[Entries taken from a collection]
[Start of Attachment]

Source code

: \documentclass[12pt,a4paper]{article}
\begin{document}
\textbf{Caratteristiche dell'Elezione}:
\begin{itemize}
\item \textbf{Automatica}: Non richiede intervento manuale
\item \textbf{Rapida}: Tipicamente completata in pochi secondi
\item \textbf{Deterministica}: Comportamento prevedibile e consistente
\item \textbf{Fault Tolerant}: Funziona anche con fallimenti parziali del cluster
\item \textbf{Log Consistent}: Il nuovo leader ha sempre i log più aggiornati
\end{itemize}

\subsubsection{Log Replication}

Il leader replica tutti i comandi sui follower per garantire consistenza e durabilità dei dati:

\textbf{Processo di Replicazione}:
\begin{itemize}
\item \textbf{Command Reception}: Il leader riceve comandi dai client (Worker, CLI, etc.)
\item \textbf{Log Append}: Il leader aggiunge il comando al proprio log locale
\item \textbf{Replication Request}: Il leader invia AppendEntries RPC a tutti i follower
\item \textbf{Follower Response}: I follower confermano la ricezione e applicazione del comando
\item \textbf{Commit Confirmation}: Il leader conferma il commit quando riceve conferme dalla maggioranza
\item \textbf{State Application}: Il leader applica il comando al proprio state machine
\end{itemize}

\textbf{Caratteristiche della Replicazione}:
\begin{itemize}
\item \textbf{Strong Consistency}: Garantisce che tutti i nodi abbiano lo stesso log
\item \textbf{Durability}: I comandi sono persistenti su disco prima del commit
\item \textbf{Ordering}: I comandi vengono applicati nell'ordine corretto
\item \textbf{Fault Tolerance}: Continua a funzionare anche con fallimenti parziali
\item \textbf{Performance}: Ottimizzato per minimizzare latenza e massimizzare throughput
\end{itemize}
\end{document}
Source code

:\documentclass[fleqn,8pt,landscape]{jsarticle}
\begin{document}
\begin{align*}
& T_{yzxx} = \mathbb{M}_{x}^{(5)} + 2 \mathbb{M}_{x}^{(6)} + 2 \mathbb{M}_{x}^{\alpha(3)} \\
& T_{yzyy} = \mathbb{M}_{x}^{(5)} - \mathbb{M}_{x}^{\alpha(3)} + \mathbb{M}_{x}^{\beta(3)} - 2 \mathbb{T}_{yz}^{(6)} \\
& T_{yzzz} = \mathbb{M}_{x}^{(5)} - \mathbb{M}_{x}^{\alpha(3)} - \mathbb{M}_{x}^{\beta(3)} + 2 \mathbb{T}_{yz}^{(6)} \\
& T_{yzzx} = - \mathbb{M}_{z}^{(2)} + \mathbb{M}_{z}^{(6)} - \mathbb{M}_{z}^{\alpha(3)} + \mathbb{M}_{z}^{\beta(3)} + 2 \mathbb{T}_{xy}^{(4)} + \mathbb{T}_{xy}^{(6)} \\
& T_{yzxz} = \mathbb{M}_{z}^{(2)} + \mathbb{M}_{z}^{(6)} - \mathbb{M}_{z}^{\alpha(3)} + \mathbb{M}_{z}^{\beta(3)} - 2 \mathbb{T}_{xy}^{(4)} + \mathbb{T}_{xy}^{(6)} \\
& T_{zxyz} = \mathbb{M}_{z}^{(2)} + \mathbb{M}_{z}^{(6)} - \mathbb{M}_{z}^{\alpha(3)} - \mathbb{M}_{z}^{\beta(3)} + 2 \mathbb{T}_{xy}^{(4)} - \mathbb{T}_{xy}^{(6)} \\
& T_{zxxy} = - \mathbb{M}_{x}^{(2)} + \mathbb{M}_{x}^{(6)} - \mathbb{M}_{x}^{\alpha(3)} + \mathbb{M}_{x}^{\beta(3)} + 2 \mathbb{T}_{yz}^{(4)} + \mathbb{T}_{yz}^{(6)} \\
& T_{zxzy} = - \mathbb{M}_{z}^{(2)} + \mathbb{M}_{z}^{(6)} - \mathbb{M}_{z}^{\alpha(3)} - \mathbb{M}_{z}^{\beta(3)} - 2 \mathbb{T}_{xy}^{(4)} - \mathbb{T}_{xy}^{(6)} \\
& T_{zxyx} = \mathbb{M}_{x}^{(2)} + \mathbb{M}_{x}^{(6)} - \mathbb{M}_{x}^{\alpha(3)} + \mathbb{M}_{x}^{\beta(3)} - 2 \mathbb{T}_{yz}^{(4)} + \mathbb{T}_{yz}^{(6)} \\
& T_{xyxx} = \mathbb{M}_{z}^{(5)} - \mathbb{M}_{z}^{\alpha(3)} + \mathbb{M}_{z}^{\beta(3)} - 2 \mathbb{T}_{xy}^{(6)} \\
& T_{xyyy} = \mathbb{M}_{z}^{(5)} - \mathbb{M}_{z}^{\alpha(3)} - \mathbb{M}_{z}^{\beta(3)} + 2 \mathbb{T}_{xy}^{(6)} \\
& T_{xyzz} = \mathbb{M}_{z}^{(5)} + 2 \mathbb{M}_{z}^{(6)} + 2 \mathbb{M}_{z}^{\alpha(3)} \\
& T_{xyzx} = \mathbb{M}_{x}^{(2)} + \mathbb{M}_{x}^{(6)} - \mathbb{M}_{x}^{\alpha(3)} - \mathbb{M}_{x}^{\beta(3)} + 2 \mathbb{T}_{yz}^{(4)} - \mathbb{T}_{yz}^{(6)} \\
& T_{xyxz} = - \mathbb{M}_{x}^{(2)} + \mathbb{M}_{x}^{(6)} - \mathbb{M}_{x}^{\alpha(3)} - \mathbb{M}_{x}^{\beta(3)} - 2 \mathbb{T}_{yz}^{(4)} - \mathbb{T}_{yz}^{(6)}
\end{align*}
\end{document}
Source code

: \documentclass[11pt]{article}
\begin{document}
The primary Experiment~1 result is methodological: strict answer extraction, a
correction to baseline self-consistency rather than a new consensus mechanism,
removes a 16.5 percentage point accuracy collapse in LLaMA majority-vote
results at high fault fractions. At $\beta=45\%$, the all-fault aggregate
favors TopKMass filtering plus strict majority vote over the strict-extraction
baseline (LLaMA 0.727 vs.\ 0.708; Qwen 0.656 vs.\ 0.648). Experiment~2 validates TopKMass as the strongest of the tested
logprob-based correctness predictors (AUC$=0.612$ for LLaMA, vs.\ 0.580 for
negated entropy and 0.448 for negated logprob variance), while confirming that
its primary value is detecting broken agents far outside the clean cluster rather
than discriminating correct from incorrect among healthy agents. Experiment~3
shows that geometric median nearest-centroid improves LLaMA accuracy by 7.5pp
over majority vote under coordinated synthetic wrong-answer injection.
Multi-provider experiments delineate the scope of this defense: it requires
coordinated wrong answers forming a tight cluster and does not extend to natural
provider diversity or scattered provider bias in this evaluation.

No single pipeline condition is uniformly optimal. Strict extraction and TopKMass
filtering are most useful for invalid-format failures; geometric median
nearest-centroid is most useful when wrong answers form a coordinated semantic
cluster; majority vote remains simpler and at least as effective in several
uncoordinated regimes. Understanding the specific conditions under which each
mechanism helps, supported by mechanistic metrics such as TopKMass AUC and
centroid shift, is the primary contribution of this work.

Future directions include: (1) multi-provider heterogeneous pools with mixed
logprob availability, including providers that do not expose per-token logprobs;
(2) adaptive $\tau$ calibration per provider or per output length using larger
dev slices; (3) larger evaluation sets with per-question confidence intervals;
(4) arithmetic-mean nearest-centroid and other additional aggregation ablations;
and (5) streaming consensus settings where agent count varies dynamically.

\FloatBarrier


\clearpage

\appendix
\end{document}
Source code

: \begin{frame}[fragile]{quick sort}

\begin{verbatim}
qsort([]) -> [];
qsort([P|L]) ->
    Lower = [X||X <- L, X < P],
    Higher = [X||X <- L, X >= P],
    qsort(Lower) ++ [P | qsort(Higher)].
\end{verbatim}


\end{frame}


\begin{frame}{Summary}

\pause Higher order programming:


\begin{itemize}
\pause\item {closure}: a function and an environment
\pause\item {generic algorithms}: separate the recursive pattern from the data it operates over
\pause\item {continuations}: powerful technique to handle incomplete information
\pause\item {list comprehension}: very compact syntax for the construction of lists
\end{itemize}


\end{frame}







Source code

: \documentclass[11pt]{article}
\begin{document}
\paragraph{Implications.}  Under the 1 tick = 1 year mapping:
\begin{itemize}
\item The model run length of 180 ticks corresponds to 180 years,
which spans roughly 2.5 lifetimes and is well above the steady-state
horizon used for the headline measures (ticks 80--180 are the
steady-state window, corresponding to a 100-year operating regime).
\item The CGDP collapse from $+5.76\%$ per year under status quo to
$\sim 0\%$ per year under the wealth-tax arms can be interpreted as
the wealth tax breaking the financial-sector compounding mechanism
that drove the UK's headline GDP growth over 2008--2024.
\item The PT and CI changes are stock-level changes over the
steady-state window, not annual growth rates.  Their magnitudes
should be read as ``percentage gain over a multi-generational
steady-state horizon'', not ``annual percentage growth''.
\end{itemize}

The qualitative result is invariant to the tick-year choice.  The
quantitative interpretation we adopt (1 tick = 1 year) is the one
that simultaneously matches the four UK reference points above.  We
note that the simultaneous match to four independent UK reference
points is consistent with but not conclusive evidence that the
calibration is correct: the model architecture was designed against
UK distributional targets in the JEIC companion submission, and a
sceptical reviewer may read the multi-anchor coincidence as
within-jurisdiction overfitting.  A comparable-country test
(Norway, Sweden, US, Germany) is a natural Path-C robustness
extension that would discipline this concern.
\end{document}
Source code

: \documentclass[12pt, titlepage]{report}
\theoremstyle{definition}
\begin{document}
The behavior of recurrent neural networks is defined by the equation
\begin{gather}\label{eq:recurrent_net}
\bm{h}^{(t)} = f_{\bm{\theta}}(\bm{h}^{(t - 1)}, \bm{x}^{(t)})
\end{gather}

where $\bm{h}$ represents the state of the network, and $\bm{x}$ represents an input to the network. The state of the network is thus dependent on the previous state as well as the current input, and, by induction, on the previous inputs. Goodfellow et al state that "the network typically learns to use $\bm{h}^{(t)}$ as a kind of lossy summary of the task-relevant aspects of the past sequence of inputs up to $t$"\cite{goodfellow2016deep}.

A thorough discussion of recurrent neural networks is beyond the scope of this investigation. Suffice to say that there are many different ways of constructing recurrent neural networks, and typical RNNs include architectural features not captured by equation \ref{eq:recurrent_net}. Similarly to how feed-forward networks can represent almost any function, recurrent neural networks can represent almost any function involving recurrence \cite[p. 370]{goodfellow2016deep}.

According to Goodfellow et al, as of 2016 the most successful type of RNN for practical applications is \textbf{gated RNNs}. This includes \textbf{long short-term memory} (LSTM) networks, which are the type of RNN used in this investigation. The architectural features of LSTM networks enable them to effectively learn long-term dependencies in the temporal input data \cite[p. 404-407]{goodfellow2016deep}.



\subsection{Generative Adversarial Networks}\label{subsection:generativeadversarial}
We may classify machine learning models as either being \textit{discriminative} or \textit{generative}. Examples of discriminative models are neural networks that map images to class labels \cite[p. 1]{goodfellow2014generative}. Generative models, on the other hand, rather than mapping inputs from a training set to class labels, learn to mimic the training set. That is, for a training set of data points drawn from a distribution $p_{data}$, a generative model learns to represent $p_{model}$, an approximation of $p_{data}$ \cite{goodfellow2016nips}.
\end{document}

[End of Attachment]

Exercise requirements:
Return the entries above unchanged, starting at the first line and stopping after the line with "parziali del cluster".

Answer for the task:
Source code

: \documentclass[12pt,a4paper]{article}
\begin{document}
\textbf{Caratteristiche dell'Elezione}:
\begin{itemize}
\item \textbf{Automatica}: Non richiede intervento manuale
\item \textbf{Rapida}: Tipicamente completata in pochi secondi
\item \textbf{Deterministica}: Comportamento prevedibile e consistente
\item \textbf{Fault Tolerant}: Funziona anche con fallimenti parziali del cluster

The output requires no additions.